── RECORDS TO PROCESS ──

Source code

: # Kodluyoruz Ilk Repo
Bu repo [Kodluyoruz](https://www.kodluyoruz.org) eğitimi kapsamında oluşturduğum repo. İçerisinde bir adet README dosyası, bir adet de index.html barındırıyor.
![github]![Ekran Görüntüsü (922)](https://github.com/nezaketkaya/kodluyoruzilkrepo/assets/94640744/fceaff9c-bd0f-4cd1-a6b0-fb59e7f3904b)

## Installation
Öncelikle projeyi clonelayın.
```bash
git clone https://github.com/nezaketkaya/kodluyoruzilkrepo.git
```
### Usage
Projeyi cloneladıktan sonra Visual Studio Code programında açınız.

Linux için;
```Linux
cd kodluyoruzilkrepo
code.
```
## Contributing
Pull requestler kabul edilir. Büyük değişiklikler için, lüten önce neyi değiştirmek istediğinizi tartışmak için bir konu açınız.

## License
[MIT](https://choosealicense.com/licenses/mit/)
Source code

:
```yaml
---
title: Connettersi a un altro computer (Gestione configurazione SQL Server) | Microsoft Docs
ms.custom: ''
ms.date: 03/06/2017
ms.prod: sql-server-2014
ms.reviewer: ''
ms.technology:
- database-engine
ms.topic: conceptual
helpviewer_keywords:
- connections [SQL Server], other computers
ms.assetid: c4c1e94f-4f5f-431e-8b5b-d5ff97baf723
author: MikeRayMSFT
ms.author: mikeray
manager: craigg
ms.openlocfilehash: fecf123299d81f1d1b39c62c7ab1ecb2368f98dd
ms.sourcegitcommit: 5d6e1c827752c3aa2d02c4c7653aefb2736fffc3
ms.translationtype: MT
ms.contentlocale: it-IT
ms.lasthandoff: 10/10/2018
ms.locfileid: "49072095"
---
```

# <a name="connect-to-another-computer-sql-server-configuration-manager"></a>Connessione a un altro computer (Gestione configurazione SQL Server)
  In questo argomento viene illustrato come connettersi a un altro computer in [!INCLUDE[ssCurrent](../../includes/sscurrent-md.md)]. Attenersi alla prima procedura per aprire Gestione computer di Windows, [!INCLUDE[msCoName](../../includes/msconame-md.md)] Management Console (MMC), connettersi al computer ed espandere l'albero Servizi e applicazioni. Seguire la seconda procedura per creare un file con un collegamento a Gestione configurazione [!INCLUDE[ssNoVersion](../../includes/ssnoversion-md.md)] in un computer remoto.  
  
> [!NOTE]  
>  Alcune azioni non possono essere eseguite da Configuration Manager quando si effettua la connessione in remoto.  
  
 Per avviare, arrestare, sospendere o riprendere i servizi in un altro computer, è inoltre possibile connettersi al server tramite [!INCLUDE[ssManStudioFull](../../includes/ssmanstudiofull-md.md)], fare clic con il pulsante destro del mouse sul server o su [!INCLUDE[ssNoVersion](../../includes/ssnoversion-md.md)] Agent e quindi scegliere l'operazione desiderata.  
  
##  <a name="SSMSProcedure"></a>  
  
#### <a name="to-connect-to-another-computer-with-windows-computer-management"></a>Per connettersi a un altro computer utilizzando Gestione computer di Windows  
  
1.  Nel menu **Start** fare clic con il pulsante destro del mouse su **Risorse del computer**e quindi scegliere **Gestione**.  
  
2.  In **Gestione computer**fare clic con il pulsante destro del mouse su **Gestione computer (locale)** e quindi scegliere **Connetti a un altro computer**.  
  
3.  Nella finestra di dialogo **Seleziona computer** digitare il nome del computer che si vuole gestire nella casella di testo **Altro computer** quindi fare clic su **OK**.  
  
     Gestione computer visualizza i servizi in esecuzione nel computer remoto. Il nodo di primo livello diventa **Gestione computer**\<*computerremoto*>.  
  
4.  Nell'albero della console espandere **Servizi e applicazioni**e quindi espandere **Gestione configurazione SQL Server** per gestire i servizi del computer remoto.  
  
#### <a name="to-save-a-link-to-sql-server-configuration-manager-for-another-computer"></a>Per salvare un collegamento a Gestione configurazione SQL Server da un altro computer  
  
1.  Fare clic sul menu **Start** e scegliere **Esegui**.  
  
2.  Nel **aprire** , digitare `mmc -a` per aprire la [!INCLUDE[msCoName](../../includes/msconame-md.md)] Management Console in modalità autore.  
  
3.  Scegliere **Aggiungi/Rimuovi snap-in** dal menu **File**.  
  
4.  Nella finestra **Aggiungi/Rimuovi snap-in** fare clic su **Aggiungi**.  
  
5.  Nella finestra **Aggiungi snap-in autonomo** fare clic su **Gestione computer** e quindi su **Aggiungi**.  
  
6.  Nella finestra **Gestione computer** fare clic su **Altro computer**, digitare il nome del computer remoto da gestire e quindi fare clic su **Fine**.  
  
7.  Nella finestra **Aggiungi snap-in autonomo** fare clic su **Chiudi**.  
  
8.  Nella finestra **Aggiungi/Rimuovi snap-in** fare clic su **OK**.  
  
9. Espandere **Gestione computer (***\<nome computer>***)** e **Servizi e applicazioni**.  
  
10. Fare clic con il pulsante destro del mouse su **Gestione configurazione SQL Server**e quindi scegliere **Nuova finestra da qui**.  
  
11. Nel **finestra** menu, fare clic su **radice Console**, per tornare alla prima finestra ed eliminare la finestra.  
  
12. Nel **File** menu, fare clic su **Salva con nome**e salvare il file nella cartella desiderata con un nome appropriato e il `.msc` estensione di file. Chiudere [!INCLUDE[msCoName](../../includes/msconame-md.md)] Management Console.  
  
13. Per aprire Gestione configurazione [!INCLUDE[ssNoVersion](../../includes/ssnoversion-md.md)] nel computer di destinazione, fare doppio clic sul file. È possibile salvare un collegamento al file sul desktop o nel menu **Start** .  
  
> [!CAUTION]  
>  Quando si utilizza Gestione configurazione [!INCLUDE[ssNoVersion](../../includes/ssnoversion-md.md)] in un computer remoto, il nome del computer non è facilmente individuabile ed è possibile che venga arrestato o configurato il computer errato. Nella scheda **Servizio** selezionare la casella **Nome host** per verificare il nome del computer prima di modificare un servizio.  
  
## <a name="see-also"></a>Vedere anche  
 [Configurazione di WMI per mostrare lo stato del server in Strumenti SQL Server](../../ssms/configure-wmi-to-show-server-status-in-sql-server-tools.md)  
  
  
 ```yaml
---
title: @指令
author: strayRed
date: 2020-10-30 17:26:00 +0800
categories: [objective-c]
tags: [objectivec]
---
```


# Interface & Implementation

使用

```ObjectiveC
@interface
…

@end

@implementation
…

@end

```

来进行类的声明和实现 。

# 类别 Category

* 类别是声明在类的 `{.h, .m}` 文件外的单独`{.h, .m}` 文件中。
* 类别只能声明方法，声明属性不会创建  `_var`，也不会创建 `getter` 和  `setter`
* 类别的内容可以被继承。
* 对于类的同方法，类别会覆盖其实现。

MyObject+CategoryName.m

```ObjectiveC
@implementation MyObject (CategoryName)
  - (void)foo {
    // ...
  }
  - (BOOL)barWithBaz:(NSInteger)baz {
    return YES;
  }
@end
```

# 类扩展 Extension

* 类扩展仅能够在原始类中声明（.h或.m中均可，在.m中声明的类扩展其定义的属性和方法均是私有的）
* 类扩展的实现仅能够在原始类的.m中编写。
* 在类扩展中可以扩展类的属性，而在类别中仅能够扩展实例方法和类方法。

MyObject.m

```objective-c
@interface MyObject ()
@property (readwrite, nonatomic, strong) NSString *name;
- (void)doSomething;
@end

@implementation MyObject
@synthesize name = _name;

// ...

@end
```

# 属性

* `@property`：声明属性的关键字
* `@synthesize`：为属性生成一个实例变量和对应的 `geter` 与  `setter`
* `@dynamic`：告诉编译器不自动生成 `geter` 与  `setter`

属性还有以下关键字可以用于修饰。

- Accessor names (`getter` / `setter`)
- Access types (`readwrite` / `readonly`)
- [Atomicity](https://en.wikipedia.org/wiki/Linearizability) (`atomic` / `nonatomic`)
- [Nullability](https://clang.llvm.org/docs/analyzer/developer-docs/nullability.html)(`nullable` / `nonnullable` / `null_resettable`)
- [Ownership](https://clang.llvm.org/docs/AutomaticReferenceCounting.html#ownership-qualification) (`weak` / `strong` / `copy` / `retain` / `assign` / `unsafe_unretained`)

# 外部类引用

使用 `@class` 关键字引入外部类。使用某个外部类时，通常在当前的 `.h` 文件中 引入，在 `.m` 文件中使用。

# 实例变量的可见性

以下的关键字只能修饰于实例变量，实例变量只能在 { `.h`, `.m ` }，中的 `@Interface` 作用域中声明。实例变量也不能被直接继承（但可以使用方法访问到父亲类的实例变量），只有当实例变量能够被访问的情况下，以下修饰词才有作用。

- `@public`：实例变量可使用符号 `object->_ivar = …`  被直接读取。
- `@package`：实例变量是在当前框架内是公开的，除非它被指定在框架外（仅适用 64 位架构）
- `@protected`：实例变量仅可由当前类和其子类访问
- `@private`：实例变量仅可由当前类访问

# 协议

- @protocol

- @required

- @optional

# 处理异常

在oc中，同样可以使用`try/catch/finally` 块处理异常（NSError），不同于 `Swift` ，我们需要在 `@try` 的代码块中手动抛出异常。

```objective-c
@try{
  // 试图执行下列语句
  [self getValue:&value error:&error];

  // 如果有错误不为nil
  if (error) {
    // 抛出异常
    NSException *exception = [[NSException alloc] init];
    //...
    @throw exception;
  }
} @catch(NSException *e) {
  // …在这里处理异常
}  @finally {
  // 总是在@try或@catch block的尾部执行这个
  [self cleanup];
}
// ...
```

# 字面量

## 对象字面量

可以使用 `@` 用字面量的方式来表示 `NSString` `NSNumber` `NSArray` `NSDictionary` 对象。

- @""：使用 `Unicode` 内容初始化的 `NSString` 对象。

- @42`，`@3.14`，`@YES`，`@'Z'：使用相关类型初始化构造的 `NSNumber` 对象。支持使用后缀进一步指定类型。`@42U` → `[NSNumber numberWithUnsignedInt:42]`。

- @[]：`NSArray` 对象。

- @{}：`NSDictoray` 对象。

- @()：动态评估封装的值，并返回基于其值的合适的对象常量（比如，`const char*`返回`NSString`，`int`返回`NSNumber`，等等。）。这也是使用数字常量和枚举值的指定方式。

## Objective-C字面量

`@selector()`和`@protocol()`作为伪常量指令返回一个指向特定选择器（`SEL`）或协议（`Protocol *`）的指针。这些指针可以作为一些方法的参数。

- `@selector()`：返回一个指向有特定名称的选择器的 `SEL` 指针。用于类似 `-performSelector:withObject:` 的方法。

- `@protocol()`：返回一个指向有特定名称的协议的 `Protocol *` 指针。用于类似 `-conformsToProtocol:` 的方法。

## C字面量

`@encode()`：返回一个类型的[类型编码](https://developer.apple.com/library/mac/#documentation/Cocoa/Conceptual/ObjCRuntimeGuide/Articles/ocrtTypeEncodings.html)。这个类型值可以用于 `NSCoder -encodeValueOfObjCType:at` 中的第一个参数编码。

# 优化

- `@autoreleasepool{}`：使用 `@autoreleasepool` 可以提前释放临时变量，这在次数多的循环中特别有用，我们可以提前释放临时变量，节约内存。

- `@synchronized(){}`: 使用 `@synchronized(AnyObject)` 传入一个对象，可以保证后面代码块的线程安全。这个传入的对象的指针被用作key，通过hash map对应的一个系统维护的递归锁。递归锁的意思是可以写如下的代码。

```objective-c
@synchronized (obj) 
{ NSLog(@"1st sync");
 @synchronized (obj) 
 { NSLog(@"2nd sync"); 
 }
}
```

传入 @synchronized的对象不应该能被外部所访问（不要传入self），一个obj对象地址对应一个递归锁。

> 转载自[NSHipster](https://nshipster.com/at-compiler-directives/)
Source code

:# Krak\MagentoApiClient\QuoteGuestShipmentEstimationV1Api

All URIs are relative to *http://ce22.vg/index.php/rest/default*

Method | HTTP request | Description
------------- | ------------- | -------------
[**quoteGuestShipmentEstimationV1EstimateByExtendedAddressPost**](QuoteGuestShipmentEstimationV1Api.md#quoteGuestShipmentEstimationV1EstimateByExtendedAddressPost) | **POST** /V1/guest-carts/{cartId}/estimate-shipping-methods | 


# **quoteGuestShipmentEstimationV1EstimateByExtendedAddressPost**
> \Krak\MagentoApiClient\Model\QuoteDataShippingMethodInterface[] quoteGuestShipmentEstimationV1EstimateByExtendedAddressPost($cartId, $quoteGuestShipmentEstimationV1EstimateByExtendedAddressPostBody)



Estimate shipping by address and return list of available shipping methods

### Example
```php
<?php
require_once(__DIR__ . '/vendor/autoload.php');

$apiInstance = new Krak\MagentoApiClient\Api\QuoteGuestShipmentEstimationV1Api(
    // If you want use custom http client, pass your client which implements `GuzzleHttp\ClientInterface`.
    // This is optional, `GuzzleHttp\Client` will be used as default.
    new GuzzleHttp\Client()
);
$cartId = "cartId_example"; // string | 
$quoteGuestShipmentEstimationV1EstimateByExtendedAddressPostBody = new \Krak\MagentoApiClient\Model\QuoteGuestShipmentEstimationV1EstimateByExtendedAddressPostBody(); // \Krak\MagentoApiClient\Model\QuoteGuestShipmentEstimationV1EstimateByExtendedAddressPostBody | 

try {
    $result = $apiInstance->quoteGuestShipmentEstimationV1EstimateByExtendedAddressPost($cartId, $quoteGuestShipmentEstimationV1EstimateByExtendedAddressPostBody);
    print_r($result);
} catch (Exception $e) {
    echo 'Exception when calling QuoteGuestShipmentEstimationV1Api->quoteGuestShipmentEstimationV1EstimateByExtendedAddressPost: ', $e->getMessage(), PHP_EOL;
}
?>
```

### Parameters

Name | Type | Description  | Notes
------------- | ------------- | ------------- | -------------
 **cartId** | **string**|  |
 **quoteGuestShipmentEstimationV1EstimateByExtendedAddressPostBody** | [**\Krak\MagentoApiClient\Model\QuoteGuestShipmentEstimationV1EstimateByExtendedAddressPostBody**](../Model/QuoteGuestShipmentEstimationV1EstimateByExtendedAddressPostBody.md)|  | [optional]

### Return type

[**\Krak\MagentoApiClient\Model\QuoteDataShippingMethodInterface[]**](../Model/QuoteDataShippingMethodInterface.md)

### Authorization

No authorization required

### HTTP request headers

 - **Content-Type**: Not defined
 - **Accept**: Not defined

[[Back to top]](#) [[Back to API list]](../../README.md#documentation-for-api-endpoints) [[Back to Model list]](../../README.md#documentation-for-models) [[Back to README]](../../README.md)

───

● **TASK STATEMENT**: Working through the records above, copy each line in which "setter" is found.

● **ANSWER TO THIS TASK**:
* 类别只能声明方法，声明属性不会创建  `_var`，也不会创建 `getter` 和  `setter`
* `@synthesize`：为属性生成一个实例变量和对应的 `geter` 与  `setter`
* `@dynamic`：告诉编译器不自动生成 `geter` 与  `setter`
- Accessor names (`getter` / `setter`)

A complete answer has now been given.